- _Exercise_:
Search the entries for the word "trafik" and report each line that has it.

(Saved entries)
* * * *

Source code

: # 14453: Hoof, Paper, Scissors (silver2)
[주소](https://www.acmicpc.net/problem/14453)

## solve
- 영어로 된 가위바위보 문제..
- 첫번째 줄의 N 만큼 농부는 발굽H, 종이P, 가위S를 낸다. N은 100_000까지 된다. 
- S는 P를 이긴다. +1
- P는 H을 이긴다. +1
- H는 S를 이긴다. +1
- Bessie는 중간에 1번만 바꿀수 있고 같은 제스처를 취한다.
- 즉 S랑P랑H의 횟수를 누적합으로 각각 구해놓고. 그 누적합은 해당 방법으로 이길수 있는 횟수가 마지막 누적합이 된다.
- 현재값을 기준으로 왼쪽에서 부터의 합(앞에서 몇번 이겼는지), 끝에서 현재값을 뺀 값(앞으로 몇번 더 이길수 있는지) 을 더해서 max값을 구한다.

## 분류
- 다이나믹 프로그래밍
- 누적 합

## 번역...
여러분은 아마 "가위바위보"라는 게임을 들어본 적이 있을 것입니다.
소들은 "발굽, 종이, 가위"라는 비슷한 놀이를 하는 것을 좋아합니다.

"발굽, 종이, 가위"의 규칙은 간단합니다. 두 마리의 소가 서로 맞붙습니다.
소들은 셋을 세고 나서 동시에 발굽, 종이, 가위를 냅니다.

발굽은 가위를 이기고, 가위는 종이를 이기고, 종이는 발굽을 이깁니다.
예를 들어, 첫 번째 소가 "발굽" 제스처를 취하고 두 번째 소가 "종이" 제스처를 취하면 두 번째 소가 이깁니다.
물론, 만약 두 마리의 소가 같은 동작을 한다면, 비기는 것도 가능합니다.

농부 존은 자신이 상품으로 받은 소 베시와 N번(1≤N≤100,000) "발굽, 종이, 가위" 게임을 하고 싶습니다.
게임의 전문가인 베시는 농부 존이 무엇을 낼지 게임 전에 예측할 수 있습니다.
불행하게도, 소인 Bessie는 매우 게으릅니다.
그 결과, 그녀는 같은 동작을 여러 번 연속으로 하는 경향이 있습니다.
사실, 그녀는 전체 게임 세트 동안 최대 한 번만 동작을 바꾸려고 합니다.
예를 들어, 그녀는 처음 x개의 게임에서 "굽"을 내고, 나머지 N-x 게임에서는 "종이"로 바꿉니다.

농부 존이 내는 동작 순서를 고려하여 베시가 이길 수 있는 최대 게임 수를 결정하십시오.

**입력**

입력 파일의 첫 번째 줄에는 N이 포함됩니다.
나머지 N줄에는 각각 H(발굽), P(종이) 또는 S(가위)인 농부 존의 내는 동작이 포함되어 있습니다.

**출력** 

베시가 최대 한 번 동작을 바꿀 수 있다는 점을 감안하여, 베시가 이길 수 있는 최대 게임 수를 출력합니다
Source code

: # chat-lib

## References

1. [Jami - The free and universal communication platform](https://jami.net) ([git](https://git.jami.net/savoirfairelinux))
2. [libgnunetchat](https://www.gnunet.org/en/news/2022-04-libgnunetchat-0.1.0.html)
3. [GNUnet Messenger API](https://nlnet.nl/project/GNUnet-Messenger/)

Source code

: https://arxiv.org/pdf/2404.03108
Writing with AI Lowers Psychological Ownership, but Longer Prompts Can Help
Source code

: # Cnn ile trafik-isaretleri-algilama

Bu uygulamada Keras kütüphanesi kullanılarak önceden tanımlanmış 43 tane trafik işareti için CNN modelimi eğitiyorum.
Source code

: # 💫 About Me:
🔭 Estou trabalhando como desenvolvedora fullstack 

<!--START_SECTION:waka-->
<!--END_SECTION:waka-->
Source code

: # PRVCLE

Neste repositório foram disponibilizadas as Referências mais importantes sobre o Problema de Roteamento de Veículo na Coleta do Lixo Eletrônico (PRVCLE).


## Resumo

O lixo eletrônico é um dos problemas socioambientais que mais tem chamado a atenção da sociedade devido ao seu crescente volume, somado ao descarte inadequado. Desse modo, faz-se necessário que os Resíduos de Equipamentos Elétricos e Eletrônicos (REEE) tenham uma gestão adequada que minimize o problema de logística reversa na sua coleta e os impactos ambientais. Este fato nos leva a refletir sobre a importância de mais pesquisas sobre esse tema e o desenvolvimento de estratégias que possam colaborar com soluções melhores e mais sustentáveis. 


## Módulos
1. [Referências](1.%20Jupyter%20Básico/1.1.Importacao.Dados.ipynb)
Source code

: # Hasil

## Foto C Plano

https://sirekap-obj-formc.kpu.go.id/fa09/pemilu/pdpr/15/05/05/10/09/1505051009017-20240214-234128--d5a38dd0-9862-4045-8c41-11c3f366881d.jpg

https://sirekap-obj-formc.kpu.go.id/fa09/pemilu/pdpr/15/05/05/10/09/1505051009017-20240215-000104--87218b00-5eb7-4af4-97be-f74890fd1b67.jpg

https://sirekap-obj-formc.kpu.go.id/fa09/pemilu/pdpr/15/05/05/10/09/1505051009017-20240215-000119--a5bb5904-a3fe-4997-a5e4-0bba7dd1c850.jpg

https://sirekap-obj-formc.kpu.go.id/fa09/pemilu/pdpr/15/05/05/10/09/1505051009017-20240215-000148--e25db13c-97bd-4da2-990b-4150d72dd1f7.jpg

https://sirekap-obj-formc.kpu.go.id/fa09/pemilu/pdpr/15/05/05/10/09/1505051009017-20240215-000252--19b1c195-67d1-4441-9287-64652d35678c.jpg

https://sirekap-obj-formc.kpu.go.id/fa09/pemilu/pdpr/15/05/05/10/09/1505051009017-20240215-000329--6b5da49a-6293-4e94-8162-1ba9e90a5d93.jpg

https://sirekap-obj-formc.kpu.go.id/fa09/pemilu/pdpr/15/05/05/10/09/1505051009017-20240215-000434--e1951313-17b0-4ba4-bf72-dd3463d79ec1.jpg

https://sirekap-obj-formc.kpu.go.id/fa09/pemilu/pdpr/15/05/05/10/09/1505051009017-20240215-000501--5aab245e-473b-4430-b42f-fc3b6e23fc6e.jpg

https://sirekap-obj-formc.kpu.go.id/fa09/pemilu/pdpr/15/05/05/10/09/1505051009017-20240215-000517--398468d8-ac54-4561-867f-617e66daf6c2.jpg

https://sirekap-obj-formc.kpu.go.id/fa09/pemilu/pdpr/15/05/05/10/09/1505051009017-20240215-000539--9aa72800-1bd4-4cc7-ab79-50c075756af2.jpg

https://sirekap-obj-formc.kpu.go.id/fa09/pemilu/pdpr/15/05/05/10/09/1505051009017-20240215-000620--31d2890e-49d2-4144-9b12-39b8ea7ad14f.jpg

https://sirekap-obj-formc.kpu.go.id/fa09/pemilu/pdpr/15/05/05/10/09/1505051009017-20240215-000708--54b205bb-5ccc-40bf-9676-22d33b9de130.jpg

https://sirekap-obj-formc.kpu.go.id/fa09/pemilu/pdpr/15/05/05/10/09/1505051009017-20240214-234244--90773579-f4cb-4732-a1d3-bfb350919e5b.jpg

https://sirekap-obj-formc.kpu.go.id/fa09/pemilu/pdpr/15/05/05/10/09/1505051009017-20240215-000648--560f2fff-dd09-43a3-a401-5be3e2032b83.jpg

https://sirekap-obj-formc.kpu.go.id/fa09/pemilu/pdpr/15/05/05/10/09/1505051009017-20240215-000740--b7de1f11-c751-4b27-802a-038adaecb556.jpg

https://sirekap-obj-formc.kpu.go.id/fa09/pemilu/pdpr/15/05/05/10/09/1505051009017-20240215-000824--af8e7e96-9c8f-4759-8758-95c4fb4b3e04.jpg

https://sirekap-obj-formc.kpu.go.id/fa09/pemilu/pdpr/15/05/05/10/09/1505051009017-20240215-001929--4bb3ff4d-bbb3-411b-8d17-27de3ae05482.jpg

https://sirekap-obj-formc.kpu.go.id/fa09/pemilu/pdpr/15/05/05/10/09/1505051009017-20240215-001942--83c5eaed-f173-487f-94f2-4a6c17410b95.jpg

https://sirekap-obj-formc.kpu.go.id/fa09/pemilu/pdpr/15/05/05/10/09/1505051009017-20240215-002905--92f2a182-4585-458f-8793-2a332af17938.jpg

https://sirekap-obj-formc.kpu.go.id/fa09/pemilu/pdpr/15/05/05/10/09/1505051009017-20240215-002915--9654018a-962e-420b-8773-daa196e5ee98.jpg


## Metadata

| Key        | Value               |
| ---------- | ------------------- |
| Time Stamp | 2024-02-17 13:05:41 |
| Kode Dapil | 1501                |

* * * *

- _Result of this exercise_:
: # Cnn ile trafik-isaretleri-algilama
Bu uygulamada Keras kütüphanesi kullanılarak önceden tanımlanmış 43 tane trafik işareti için CNN modelimi eğitiyorum.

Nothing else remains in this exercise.